The protective order was first publicly posted Monday.
Details of the lawsuit are not publicly available because the documents are under seal, but Blue Origin claims it is an “attempt to remedy the flaws in the acquisition process found in NASA’s Human Landing System,” the company said in a statement. Human Landing System, or HLS, is the formal name of the program that’s at the heart of this legal battle, and it seeks to use private-sector contracting to develop, build and test the vehicle that will put astronauts on the moon for the first time in a half-century.
After initially pledging to offer multiple contracts to spur the development of at least two lunar landers that could compete against each other, NASA announced in April that it was giving only a single award to SpaceX for $2.9 billion, citing costs as a primary reason for the decision. Congress did not award NASA all the money it had requested for the HLS program.

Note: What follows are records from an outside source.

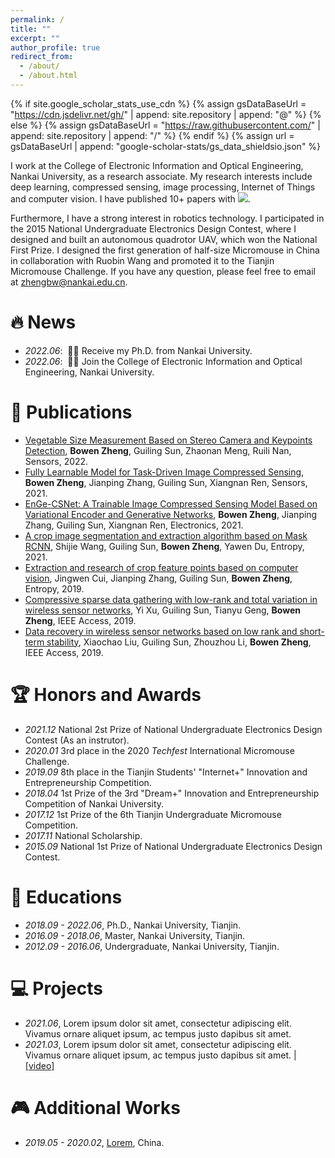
 ```yaml
---
permalink: /
title: ""
excerpt: ""
author_profile: true
redirect_from: 
  - /about/
  - /about.html
---
```


{% if site.google_scholar_stats_use_cdn %}
{% assign gsDataBaseUrl = "https://cdn.jsdelivr.net/gh/" | append: site.repository | append: "@" %}
{% else %}
{% assign gsDataBaseUrl = "https://raw.githubusercontent.com/" | append: site.repository | append: "/" %}
{% endif %}
{% assign url = gsDataBaseUrl | append: "google-scholar-stats/gs_data_shieldsio.json" %}

<span class='anchor' id='about-me'></span>

I work at the College of Electronic Information and Optical Engineering, Nankai University, as a research associate. My research interests include deep learning, compressed sensing, image processing, Internet of Things and computer vision. I have published 10+ papers with <a href='https://scholar.google.com/citations?user=BUtITWcAAAAJ'><img src="https://img.shields.io/endpoint?url={{ url | url_encode }}&logo=Google%20Scholar&labelColor=f6f6f6&color=9cf&style=flat&label=citations"></a>.

Furthermore, I have a strong interest in robotics technology. I participated in the 2015 National Undergraduate Electronics Design Contest, where I designed and built an autonomous quadrotor UAV, which won the National First Prize. I designed the first generation of half-size Micromouse in China in collaboration with Ruobin Wang and promoted it to the Tianjin Micromouse Challenge. If you have any question, please feel free to email at [zhengbw@nankai.edu.cn](mailto:zhengbw@nankai.edu.cn).

# 🔥 News
- *2022.06*: &nbsp;🎉🎉 Receive my Ph.D. from Nankai University.
- *2022.06*: &nbsp;🎉🎉 Join the College of Electronic Information and Optical Engineering, Nankai University.

# 📝 Publications 

<!-- <div class='paper-box'><div class='paper-box-image'><div><div class="badge">CVPR 2016</div><img src='images/500x300.png' alt="sym" width="100%"></div></div>
<div class='paper-box-text' markdown="1">

[Deep Residual Learning for Image Recognition](https://openaccess.thecvf.com/content_cvpr_2016/papers/He_Deep_Residual_Learning_CVPR_2016_paper.pdf)

**Kaiming He**, Xiangyu Zhang, Shaoqing Ren, Jian Sun

[**Project**](https://scholar.google.com/citations?view_op=view_citation&hl=zh-CN&user=DhtAFkwAAAAJ&citation_for_view=DhtAFkwAAAAJ:ALROH1vI_8AC) <strong><span class='show_paper_citations' data='DhtAFkwAAAAJ:ALROH1vI_8AC'></span></strong>
- Lorem ipsum dolor sit amet, consectetur adipiscing elit. Vivamus ornare aliquet ipsum, ac tempus justo dapibus sit amet. 
</div>
</div> -->

- [Vegetable Size Measurement Based on Stereo Camera and Keypoints Detection](https://www.mdpi.com/1424-8220/22/4/1617), **Bowen Zheng**, Guiling Sun, Zhaonan Meng, Ruili Nan, Sensors, 2022.
- [Fully Learnable Model for Task-Driven Image Compressed Sensing](https://www.mdpi.com/1424-8220/21/14/4662), **Bowen Zheng**, Jianping Zhang, Guiling Sun, Xiangnan Ren, Sensors, 2021.
- [EnGe-CSNet: A Trainable Image Compressed Sensing Model Based on Variational Encoder and Generative Networks](https://www.mdpi.com/2079-9292/10/9/1089), **Bowen Zheng**, Jianping Zhang, Guiling Sun, Xiangnan Ren, Electronics, 2021.
- [A crop image segmentation and extraction algorithm based on Mask RCNN](https://www.mdpi.com/1099-4300/23/9/1160), Shijie Wang, Guiling Sun, **Bowen Zheng**, Yawen Du, Entropy, 2021.
- [Extraction and research of crop feature points based on computer vision](https://www.mdpi.com/1424-8220/19/11/2553), Jingwen Cui, Jianping Zhang, Guiling Sun, **Bowen Zheng**, Entropy, 2019.
- [Compressive sparse data gathering with low-rank and total variation in wireless sensor networks](https://ieeexplore.ieee.org/abstract/document/8880602), Yi Xu, Guiling Sun, Tianyu Geng, **Bowen Zheng**, IEEE Access, 2019.
- [Data recovery in wireless sensor networks based on low rank and short-term stability](https://ieeexplore.ieee.org/abstract/document/8902099), Xiaochao Liu, Guiling Sun, Zhouzhou Li, **Bowen Zheng**, IEEE Access, 2019.


# 🏆 Honors and Awards
- *2021.12* National 2st Prize of National Undergraduate Electronics Design Contest (As an instrutor).
- *2020.01* 3rd place in the 2020 *Techfest* International Micromouse Challenge.
- *2019.09* 8th place in the Tianjin Students' "Internet+" Innovation and Entrepreneurship Competition.
- *2018.04* 1st Prize of the 3rd "Dream+" Innovation and Entrepreneurship Competition of Nankai University.
- *2017.12* 1st Prize of the 6th Tianjin Undergraduate Micromouse Competition.
- *2017.11* National Scholarship. 
- *2015.09* National 1st Prize of National Undergraduate Electronics Design Contest. 

# 📖 Educations
- *2018.09 - 2022.06*, Ph.D., Nankai University, Tianjin. 
- *2016.09 - 2018.06*, Master, Nankai University, Tianjin.
- *2012.09 - 2016.06*, Undergraduate, Nankai University, Tianjin.

# 💻 Projects
- *2021.06*, Lorem ipsum dolor sit amet, consectetur adipiscing elit. Vivamus ornare aliquet ipsum, ac tempus justo dapibus sit amet. 
- *2021.03*, Lorem ipsum dolor sit amet, consectetur adipiscing elit. Vivamus ornare aliquet ipsum, ac tempus justo dapibus sit amet.  \| [\[video\]](https://github.com/)

# 🎮 Additional Works
- *2019.05 - 2020.02*, [Lorem](https://github.com/), China. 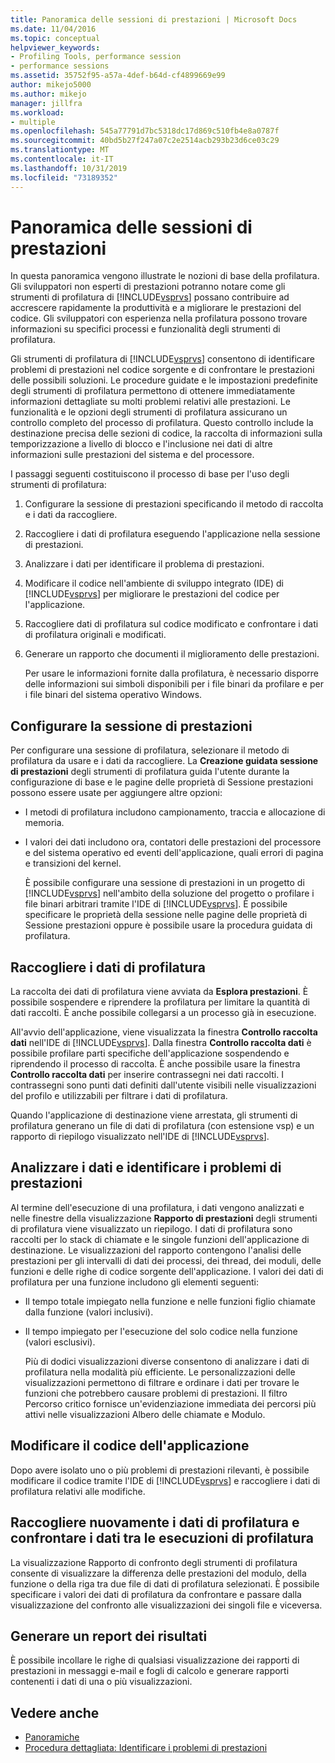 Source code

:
 ```yaml
---
title: Panoramica delle sessioni di prestazioni | Microsoft Docs
ms.date: 11/04/2016
ms.topic: conceptual
helpviewer_keywords:
- Profiling Tools, performance session
- performance sessions
ms.assetid: 35752f95-a57a-4def-b64d-cf4899669e99
author: mikejo5000
ms.author: mikejo
manager: jillfra
ms.workload:
- multiple
ms.openlocfilehash: 545a77791d7bc5318dc17d869c510fb4e8a0787f
ms.sourcegitcommit: 40bd5b27f247a07c2e2514acb293b23d6ce03c29
ms.translationtype: MT
ms.contentlocale: it-IT
ms.lasthandoff: 10/31/2019
ms.locfileid: "73189352"
---
```

# <a name="performance-session-overview"></a>Panoramica delle sessioni di prestazioni
In questa panoramica vengono illustrate le nozioni di base della profilatura. Gli sviluppatori non esperti di prestazioni potranno notare come gli strumenti di profilatura di [!INCLUDE[vsprvs](../code-quality/includes/vsprvs_md.md)] possano contribuire ad accrescere rapidamente la produttività e a migliorare le prestazioni del codice. Gli sviluppatori con esperienza nella profilatura possono trovare informazioni su specifici processi e funzionalità degli strumenti di profilatura.

 Gli strumenti di profilatura di [!INCLUDE[vsprvs](../code-quality/includes/vsprvs_md.md)] consentono di identificare problemi di prestazioni nel codice sorgente e di confrontare le prestazioni delle possibili soluzioni. Le procedure guidate e le impostazioni predefinite degli strumenti di profilatura permettono di ottenere immediatamente informazioni dettagliate su molti problemi relativi alle prestazioni. Le funzionalità e le opzioni degli strumenti di profilatura assicurano un controllo completo del processo di profilatura. Questo controllo include la destinazione precisa delle sezioni di codice, la raccolta di informazioni sulla temporizzazione a livello di blocco e l'inclusione nei dati di altre informazioni sulle prestazioni del sistema e del processore.

 I passaggi seguenti costituiscono il processo di base per l'uso degli strumenti di profilatura:

1. Configurare la sessione di prestazioni specificando il metodo di raccolta e i dati da raccogliere.

2. Raccogliere i dati di profilatura eseguendo l'applicazione nella sessione di prestazioni.

3. Analizzare i dati per identificare il problema di prestazioni.

4. Modificare il codice nell'ambiente di sviluppo integrato (IDE) di [!INCLUDE[vsprvs](../code-quality/includes/vsprvs_md.md)] per migliorare le prestazioni del codice per l'applicazione.

5. Raccogliere dati di profilatura sul codice modificato e confrontare i dati di profilatura originali e modificati.

6. Generare un rapporto che documenti il miglioramento delle prestazioni.

   Per usare le informazioni fornite dalla profilatura, è necessario disporre delle informazioni sui simboli disponibili per i file binari da profilare e per i file binari del sistema operativo Windows.

## <a name="configure-the-performance-session"></a>Configurare la sessione di prestazioni
 Per configurare una sessione di profilatura, selezionare il metodo di profilatura da usare e i dati da raccogliere. La **Creazione guidata sessione di prestazioni** degli strumenti di profilatura guida l'utente durante la configurazione di base e le pagine delle proprietà di Sessione prestazioni possono essere usate per aggiungere altre opzioni:

- I metodi di profilatura includono campionamento, traccia e allocazione di memoria.

- I valori dei dati includono ora, contatori delle prestazioni del processore e del sistema operativo ed eventi dell'applicazione, quali errori di pagina e transizioni del kernel.

  È possibile configurare una sessione di prestazioni in un progetto di [!INCLUDE[vsprvs](../code-quality/includes/vsprvs_md.md)] nell'ambito della soluzione del progetto o profilare i file binari arbitrari tramite l'IDE di [!INCLUDE[vsprvs](../code-quality/includes/vsprvs_md.md)]. È possibile specificare le proprietà della sessione nelle pagine delle proprietà di Sessione prestazioni oppure è possibile usare la procedura guidata di profilatura.

## <a name="collect-profiling-data"></a>Raccogliere i dati di profilatura
 La raccolta dei dati di profilatura viene avviata da **Esplora prestazioni**. È possibile sospendere e riprendere la profilatura per limitare la quantità di dati raccolti. È anche possibile collegarsi a un processo già in esecuzione.

 All'avvio dell'applicazione, viene visualizzata la finestra **Controllo raccolta dati** nell'IDE di [!INCLUDE[vsprvs](../code-quality/includes/vsprvs_md.md)]. Dalla finestra **Controllo raccolta dati** è possibile profilare parti specifiche dell'applicazione sospendendo e riprendendo il processo di raccolta. È anche possibile usare la finestra **Controllo raccolta dati** per inserire contrassegni nei dati raccolti. I contrassegni sono punti dati definiti dall'utente visibili nelle visualizzazioni del profilo e utilizzabili per filtrare i dati di profilatura.

 Quando l'applicazione di destinazione viene arrestata, gli strumenti di profilatura generano un file di dati di profilatura (con estensione vsp) e un rapporto di riepilogo visualizzato nell'IDE di [!INCLUDE[vsprvs](../code-quality/includes/vsprvs_md.md)].

## <a name="analyze-the-data-and-identify-performance-issues"></a>Analizzare i dati e identificare i problemi di prestazioni
 Al termine dell'esecuzione di una profilatura, i dati vengono analizzati e nelle finestre della visualizzazione **Rapporto di prestazioni** degli strumenti di profilatura viene visualizzato un riepilogo. I dati di profilatura sono raccolti per lo stack di chiamate e le singole funzioni dell'applicazione di destinazione. Le visualizzazioni del rapporto contengono l'analisi delle prestazioni per gli intervalli di dati dei processi, dei thread, dei moduli, delle funzioni e delle righe di codice sorgente dell'applicazione. I valori dei dati di profilatura per una funzione includono gli elementi seguenti:

- Il tempo totale impiegato nella funzione e nelle funzioni figlio chiamate dalla funzione (valori inclusivi).

- Il tempo impiegato per l'esecuzione del solo codice nella funzione (valori esclusivi).

  Più di dodici visualizzazioni diverse consentono di analizzare i dati di profilatura nella modalità più efficiente. Le personalizzazioni delle visualizzazioni permettono di filtrare e ordinare i dati per trovare le funzioni che potrebbero causare problemi di prestazioni. Il filtro Percorso critico fornisce un'evidenziazione immediata dei percorsi più attivi nelle visualizzazioni Albero delle chiamate e Modulo.

## <a name="modify-the-application-code"></a>Modificare il codice dell'applicazione
 Dopo avere isolato uno o più problemi di prestazioni rilevanti, è possibile modificare il codice tramite l'IDE di [!INCLUDE[vsprvs](../code-quality/includes/vsprvs_md.md)] e raccogliere i dati di profilatura relativi alle modifiche.

## <a name="collect-profiling-data-again-and-compare-the-data-between-the-profiling-runs"></a>Raccogliere nuovamente i dati di profilatura e confrontare i dati tra le esecuzioni di profilatura
 La visualizzazione Rapporto di confronto degli strumenti di profilatura consente di visualizzare la differenza delle prestazioni del modulo, della funzione o della riga tra due file di dati di profilatura selezionati. È possibile specificare i valori dei dati di profilatura da confrontare e passare dalla visualizzazione del confronto alle visualizzazioni dei singoli file e viceversa.

## <a name="generate-a-report-of-the-results"></a>Generare un report dei risultati
 È possibile incollare le righe di qualsiasi visualizzazione dei rapporti di prestazioni in messaggi e-mail e fogli di calcolo e generare rapporti contenenti i dati di una o più visualizzazioni.

## <a name="see-also"></a>Vedere anche
- [Panoramiche](../profiling/overviews-performance-tools.md)
- [Procedura dettagliata: Identificare i problemi di prestazioni](beginners-guide-to-cpu-sampling.md)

“We firmly believe that the issues identified in this procurement and its outcomes must be addressed to restore fairness, create competition, and ensure a safe return to the Moon for America,” Blue Origin said in a statement.
A judge granted Blue Origin’s request to keep the court complaint under seal, which argued that making the information public could expose “proprietary information, trade secrets, and confidential financial information,” and cause “severe competitive harm,” according to court documents file with the US Court of Federal Claims.
Blue Origin had submitted a $5.9 billion bid and proposed working as a “National Team” alongside aerospace industry giants such as Northrop Grumman and Lockheed Martin.